BRIEF: Find every line below that contains the word "nella" and copy it out.

Data records:

::::::

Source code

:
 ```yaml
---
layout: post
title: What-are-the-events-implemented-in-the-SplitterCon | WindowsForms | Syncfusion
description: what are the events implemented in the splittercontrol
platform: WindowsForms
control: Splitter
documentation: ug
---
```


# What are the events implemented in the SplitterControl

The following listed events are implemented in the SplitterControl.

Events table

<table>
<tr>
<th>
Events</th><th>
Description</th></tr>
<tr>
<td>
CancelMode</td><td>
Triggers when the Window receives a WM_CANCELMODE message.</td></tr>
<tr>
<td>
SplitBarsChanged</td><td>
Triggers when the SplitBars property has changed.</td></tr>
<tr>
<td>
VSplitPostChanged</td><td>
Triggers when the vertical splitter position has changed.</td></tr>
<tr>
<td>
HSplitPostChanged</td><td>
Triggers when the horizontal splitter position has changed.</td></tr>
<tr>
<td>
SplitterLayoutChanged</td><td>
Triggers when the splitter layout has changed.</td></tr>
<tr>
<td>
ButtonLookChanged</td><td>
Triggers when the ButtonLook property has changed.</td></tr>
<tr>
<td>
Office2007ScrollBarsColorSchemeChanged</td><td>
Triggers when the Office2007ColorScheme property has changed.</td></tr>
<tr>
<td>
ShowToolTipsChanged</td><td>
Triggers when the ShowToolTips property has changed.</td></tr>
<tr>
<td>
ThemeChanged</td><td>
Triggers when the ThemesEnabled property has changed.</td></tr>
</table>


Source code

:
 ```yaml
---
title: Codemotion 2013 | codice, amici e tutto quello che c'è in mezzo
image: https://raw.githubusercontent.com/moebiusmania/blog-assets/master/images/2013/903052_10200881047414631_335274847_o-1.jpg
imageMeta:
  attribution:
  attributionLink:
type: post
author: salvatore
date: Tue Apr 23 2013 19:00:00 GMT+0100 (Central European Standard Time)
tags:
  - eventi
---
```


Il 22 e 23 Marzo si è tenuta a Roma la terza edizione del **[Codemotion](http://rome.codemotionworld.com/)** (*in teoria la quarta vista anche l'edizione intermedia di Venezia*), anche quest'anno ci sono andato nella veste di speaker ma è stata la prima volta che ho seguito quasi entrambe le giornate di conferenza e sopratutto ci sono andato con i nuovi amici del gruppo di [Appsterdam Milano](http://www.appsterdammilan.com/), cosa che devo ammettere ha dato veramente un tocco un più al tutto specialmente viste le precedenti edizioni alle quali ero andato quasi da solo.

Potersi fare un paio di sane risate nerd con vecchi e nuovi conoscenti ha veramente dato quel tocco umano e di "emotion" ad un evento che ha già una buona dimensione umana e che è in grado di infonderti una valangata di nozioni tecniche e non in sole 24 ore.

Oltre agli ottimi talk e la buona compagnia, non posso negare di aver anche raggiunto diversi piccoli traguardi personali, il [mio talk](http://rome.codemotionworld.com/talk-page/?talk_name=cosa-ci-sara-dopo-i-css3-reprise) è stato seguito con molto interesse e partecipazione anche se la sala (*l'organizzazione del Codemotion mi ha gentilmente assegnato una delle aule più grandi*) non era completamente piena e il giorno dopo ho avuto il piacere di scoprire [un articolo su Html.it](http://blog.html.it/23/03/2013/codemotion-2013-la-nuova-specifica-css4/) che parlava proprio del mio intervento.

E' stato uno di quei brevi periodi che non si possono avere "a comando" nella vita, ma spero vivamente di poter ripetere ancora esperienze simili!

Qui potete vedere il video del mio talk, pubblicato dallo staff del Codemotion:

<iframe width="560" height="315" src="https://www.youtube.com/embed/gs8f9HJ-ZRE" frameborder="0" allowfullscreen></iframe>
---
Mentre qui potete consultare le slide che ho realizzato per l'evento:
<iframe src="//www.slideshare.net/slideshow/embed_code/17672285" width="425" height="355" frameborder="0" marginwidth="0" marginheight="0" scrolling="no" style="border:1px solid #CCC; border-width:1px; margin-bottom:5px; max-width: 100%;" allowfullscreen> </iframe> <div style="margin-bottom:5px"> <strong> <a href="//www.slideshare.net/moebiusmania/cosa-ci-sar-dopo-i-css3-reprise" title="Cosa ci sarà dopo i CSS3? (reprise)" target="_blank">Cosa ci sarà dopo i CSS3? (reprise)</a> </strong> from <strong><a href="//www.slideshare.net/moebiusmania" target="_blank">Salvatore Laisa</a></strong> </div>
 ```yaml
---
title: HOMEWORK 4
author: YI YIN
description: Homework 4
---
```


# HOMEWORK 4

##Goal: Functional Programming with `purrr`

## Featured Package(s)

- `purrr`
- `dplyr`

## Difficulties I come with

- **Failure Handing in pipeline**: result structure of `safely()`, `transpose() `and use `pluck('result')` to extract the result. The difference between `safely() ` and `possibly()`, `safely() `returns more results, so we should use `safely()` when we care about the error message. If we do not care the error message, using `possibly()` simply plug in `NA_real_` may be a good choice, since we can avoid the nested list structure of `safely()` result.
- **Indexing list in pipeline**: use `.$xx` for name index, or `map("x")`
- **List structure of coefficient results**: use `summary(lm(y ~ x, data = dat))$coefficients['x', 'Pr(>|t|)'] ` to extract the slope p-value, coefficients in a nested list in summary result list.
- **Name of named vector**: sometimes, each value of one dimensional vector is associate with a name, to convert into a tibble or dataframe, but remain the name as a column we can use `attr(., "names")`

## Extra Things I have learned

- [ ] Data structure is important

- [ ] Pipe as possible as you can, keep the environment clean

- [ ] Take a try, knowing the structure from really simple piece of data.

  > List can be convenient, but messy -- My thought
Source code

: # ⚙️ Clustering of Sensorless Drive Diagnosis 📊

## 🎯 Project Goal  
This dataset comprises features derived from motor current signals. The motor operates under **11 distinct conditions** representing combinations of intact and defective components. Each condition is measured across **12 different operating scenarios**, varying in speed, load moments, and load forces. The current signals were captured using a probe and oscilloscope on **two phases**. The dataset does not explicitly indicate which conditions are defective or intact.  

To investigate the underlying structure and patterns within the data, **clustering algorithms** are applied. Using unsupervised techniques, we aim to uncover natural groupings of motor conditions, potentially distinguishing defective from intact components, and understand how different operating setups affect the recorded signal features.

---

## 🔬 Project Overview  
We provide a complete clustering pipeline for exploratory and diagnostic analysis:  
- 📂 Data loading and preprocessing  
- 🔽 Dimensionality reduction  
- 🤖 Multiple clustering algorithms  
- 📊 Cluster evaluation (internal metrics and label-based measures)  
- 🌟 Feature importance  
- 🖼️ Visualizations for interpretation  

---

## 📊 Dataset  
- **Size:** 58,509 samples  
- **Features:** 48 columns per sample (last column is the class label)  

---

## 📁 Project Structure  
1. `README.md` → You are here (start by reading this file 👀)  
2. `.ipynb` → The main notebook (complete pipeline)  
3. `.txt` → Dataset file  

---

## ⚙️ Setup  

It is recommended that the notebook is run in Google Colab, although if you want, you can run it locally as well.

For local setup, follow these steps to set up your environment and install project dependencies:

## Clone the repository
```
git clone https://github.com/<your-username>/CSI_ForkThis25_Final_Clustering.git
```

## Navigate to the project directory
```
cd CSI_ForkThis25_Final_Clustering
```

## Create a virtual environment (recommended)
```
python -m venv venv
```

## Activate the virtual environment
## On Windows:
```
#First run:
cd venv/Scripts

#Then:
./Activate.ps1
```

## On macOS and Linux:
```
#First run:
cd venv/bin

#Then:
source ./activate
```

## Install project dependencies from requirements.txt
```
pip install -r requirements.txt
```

::::::

RESPONSE AREA:
Il 22 e 23 Marzo si è tenuta a Roma la terza edizione del **[Codemotion](http://rome.codemotionworld.com/)** (*in teoria la quarta vista anche l'edizione intermedia di Venezia*), anche quest'anno ci sono andato nella veste di speaker ma è stata la prima volta che ho seguito quasi entrambe le giornate di conferenza e sopratutto ci sono andato con i nuovi amici del gruppo di [Appsterdam Milano](http://www.appsterdammilan.com/), cosa che devo ammettere ha dato veramente un tocco un più al tutto specialmente viste le precedenti edizioni alle quali ero andato quasi da solo.
E' stato uno di quei brevi periodi che non si possono avere "a comando" nella vita, ma spero vivamente di poter ripetere ancora esperienze simili!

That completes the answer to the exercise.